## What the exercise asks
Keep only the lines of the listing that include the word "CMakeTest", and copy them.

*** Opening Data ***

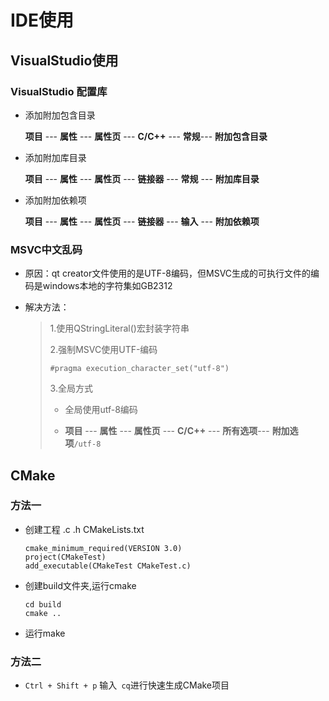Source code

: # IDE使用

## VisualStudio使用

### VisualStudio 配置库

+ 添加附加包含目录
  
  **项目** --- **属性** --- **属性页** --- **C/C++** --- **常规**--- **附加包含目录**

+ 添加附加库目录
  
  **项目** --- **属性** --- **属性页** --- **链接器** --- **常规** --- **附加库目录**

+ 添加附加依赖项
  
  **项目** --- **属性** --- **属性页** --- **链接器** --- **输入** --- **附加依赖项**

### MSVC中文乱码

- 原因：qt creator文件使用的是UTF-8编码，但MSVC生成的可执行文件的编码是windows本地的字符集如GB2312

- 解决方法：
  
  > 1.使用QStringLiteral()宏封装字符串
  > 
  > 2.强制MSVC使用UTF-编码
  > 
  > ```
  > #pragma execution_character_set("utf-8")
  > ```
  > 
  > 3.全局方式
  > 
  > + 全局使用utf-8编码
  > 
  > + **项目** --- **属性** --- **属性页** --- **C/C++** --- **所有选项**--- **附加选项**`/utf-8`

## CMake

### 方法一

+ 创建工程 .c .h CMakeLists.txt 
  
  ```
  cmake_minimum_required(VERSION 3.0)
  project(CMakeTest)
  add_executable(CMakeTest CMakeTest.c)
  ```

+ 创建build文件夹,运行cmake
  
  ```
  cd build
  cmake ..
  ```

+ 运行make

### 方法二

+ `Ctrl + Shift + p` 输入` cq`进行快速生成CMake项目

*** Closing Data ***

## Exercise output
  project(CMakeTest)
  add_executable(CMakeTest CMakeTest.c)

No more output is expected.